Two surveys published this month appear to point in opposite directions. At the start of December, polling from the Manhattan Institute analysing Republican voters found that ageing establishment conservatives, once the base of the GOP, are losing their grip on the party of Donald Trump. On the flip side, NBC released a poll on Sunday showing a steady decline in Republicans who consider themselves to be a part of the MAGA movement. According to the poll, the split between MAGA and traditional Republicans is exactly 50:50.

The lesson is clear: without each other, neither the populist Right nor the legacy conservative movement can hope to win and hold office.

The MI survey divides the “current GOP” into two groups. These are “Core Republicans”, with a 65% majority; and “New Entrant Republicans”, first-time Republican voters who make up 29% of today’s GOP coalition. These voters are “drawn to Trump but are not reliably attached to the Republican Party”, and many of them are former Democrats who have changed course for reasons ranging from the economy and immigration to DEI and Covid-era vaccination policies.

Crucially, a major divide exists between these groups on the economy: old-fashioned core Republicans still favour reducing the federal deficit by cutting spending rather than raising taxes, by 71% to 26%. But illustrating the divide between the old upscale country-club Right and the new downscale Sam’s Club Right, the new entrant Republicans — many of them working-class voters dependent on Social Security and Medicare — favour increasing taxes over cutting spending by 48-47%.

Even more ominous for the political future of legacy upper-crust Republicanism is the generational gap in the GOP that the survey reveals on social issues. While a majority of Republican voters aged over 50 favour fighting for “traditional values” as defined by the Reagan-Bush coalition a quarter of a century ago, 19% of today’s Republican voters under 50 favour progressive positions on issues such as abortion and homosexuality.

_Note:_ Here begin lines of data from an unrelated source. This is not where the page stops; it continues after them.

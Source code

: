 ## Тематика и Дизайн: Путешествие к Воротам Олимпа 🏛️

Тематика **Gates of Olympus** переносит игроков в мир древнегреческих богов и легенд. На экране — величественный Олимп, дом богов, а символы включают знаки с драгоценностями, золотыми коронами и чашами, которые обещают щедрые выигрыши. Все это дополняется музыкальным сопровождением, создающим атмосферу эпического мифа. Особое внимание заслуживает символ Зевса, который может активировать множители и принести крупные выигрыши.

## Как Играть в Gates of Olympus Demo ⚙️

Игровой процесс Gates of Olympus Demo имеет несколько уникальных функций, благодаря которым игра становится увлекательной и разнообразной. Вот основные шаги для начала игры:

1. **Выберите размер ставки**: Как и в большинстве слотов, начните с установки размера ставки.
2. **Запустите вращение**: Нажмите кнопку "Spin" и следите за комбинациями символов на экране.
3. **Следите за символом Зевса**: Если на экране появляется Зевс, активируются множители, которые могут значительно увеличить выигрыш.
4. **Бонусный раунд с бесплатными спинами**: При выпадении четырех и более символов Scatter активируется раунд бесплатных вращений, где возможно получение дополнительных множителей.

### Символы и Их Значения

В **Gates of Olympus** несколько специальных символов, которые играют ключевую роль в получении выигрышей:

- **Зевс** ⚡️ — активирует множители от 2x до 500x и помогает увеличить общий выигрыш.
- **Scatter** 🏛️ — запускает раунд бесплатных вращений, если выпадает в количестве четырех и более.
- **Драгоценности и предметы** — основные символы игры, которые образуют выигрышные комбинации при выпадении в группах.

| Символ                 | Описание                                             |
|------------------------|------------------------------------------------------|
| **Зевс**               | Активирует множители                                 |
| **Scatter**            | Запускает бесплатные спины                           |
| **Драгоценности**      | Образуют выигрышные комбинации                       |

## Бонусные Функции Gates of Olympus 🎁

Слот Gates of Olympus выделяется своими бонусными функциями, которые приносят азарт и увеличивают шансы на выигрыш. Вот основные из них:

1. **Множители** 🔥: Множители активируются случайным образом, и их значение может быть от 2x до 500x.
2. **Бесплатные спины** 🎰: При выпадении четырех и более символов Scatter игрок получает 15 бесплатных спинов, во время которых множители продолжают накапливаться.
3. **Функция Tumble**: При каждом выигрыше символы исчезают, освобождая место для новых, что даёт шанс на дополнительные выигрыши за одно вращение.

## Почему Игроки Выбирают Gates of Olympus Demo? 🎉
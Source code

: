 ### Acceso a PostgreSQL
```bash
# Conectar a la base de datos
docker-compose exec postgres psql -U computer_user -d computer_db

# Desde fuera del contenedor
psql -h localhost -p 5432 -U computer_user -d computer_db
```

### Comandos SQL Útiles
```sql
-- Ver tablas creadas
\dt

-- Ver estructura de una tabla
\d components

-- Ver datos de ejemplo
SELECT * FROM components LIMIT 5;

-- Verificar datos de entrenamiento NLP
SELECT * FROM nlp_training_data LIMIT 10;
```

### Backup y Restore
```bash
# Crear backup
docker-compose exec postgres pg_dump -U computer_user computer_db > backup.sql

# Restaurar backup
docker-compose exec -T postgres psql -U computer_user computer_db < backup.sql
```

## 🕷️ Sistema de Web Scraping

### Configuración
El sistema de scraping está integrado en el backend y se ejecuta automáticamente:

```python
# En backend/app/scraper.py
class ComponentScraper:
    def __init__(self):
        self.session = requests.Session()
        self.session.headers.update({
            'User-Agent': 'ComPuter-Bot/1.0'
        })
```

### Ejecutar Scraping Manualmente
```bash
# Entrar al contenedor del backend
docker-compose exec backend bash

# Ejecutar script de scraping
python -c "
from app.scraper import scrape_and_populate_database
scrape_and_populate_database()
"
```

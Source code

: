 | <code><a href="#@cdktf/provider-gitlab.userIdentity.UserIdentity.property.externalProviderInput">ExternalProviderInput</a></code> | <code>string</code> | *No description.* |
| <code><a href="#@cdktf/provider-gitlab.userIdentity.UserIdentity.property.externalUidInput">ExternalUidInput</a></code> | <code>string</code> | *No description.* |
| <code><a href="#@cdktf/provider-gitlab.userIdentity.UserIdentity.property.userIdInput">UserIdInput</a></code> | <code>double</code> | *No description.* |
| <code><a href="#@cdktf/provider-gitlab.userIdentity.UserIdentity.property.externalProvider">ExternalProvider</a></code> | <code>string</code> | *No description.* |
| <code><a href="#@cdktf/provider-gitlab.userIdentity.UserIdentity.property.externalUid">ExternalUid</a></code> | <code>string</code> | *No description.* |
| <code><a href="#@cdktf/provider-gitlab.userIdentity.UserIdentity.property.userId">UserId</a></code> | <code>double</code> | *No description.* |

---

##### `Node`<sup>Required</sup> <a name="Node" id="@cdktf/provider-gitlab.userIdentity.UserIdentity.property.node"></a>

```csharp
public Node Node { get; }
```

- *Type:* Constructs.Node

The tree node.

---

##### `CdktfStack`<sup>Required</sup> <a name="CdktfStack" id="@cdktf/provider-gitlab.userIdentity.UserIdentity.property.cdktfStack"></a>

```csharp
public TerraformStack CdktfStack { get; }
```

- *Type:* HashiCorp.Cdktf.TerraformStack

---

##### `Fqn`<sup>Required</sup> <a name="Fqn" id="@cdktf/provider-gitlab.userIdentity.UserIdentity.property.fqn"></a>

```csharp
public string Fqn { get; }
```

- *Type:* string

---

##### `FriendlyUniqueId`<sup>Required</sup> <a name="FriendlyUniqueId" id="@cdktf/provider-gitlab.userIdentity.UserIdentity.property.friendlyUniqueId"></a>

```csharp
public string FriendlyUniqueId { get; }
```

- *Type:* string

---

Meanwhile, according to the NBC poll, voters on the Right who identify more with the MAGA label than with the Republican Party are evenly matched with those who view themselves primarily as supporters of the GOP rather than Trump’s movement. But the slight decline from April to October in self-identified MAGA-firsters likely represents disillusionment with the President more than a revival of pre-Trump conservatism.

Successful American national parties are coalitions of different factions which collaborate to gain power, not dogmatic ideological sects. The diversity of the new Republican Party created by the influx of new voters can be a strength — but only if capable leaders can hold the alliance together. The good news for the GOP is that there are a number of possible candidates in 2028 — including JD Vance, Marco Rubio and Ron DeSantis — who might be able to unite the party’s squabbling factions better than the undisciplined and egotistical Trump.

Between now and 2028, however, the 65% of the party which makes up the Manhattan Institute’s  “Core Republicans” is shrinking one funeral at a time, and the difference is not being made up by conversions to old Right orthodoxy. The future of the GOP lies in an alliance of pre-Trump conservatives with ex-Democrats and socially liberal, tax-friendly younger Republicans — whether the dwindling Old Guard grumbling over drinks in private clubs likes it or not.


Michael Lind is a columnist at UnHerd.